{x}
blog image

Make Array Strictly Increasing

Given two integer arrays arr1 and arr2, return the minimum number of operations (possibly zero) needed to make arr1 strictly increasing.

In one operation, you can choose two indices 0 <= i < arr1.length and 0 <= j < arr2.length and do the assignment arr1[i] = arr2[j].

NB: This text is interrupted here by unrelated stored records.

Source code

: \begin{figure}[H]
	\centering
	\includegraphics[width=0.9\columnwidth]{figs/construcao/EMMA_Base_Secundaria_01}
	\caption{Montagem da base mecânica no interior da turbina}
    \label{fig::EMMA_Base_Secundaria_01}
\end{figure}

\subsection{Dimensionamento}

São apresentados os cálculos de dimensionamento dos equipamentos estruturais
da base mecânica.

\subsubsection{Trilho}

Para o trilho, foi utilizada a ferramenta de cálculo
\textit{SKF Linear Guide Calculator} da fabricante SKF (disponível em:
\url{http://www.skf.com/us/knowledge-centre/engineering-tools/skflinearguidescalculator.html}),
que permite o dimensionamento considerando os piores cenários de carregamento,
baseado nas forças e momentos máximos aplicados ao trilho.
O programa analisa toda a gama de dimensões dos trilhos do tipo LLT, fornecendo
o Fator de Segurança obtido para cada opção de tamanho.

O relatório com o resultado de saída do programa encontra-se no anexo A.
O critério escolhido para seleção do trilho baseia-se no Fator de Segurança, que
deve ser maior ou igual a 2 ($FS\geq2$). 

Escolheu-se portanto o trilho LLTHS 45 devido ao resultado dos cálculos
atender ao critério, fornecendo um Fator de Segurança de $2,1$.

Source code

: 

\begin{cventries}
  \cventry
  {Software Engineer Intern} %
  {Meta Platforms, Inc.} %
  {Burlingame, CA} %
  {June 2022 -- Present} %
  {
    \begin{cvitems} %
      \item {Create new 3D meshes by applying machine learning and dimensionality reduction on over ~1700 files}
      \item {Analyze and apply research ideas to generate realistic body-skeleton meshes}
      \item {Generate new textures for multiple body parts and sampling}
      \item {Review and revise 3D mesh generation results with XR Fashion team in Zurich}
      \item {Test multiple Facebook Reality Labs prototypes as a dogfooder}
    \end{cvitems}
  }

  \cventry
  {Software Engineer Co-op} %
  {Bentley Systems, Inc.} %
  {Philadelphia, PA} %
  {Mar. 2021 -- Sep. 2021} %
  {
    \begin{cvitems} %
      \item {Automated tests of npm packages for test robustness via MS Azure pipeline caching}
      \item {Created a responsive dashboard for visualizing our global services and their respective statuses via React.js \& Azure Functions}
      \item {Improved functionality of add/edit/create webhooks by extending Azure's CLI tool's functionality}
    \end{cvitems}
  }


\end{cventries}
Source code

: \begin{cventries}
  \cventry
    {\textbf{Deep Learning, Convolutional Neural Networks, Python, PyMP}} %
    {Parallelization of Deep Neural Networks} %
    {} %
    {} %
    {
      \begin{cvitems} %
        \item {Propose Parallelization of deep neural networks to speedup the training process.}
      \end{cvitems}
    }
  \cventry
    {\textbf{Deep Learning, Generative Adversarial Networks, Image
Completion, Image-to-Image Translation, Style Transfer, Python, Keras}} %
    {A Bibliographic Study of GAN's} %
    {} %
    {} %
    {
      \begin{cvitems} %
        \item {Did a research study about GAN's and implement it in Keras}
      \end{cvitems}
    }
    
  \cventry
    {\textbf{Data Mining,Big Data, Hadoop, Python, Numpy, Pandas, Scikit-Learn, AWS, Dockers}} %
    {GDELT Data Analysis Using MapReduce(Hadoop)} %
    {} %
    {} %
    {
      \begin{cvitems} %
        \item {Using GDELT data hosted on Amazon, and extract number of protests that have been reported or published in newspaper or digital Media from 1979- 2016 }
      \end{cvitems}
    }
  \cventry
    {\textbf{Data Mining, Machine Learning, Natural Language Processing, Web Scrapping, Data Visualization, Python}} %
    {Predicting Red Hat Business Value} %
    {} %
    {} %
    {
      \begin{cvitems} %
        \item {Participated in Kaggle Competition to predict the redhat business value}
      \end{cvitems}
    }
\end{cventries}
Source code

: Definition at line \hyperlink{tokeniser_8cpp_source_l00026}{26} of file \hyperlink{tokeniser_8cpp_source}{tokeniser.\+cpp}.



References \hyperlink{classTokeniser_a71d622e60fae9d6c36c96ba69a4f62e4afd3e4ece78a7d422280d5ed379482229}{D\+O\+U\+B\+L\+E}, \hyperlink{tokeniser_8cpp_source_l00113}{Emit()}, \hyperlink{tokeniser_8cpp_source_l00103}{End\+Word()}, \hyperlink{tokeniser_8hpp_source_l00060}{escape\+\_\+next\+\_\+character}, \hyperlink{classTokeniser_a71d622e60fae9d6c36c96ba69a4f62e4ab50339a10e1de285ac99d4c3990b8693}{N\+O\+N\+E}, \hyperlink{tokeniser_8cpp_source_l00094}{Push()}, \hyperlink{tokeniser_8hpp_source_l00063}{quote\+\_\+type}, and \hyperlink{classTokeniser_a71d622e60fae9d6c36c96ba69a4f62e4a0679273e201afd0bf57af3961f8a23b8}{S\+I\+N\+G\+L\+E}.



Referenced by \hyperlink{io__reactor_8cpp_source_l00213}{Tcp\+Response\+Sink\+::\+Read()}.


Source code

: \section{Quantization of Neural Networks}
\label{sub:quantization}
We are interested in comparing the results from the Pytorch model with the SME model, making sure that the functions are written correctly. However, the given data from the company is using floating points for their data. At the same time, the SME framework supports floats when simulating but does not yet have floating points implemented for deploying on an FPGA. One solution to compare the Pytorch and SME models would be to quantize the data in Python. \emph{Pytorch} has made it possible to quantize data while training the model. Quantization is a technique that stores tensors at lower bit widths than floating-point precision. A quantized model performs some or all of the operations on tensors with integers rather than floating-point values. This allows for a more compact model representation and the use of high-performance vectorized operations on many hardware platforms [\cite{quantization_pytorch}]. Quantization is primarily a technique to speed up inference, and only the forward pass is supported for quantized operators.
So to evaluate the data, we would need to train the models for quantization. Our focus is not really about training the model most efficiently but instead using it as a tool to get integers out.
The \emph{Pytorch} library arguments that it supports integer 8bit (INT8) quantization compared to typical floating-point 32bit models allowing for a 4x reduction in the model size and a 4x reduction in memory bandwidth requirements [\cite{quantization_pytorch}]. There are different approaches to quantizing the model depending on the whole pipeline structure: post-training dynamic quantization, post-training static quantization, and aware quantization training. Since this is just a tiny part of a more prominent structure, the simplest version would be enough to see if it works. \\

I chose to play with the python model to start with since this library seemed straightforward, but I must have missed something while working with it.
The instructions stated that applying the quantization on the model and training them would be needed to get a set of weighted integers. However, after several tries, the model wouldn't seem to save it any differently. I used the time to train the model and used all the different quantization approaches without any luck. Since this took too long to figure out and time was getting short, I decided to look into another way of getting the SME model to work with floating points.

If there is no way to make arr1 strictly increasing, return -1.

 

Example 1:

Input: arr1 = [1,5,3,6,7], arr2 = [1,3,2,4]
Output: 1
Explanation: Replace 5 with 2, then arr1 = [1, 2, 3, 6, 7].

Example 2:

Input: arr1 = [1,5,3,6,7], arr2 = [4,3,1]
Output: 2
Explanation: Replace 5 with 3 and then replace 3 with 4. arr1 = [1, 3, 4, 6, 7].

Example 3:

Input: arr1 = [1,5,3,6,7], arr2 = [1,6,3,3]
Output: -1
Explanation: You can't make arr1 strictly increasing.

 

Constraints:

  • 1 <= arr1.length, arr2.length <= 2000
  • 0 <= arr1[i], arr2[i] <= 10^9

 

Solution: Make Array Strictly Increasing

This problem asks to find the minimum number of operations needed to make arr1 strictly increasing by replacing elements of arr1 with elements from arr2. The solution uses dynamic programming.

Approach

  1. Preprocessing arr2: Sort arr2 and remove duplicate elements. This optimization significantly speeds up the binary search in the later steps.

  2. Dynamic Programming: We use a DP array f where f[i] represents the minimum number of operations needed to make the subarray arr1[0...i] strictly increasing. We add sentinel values (-∞ and ∞) to the beginning and end of arr1 to handle base cases.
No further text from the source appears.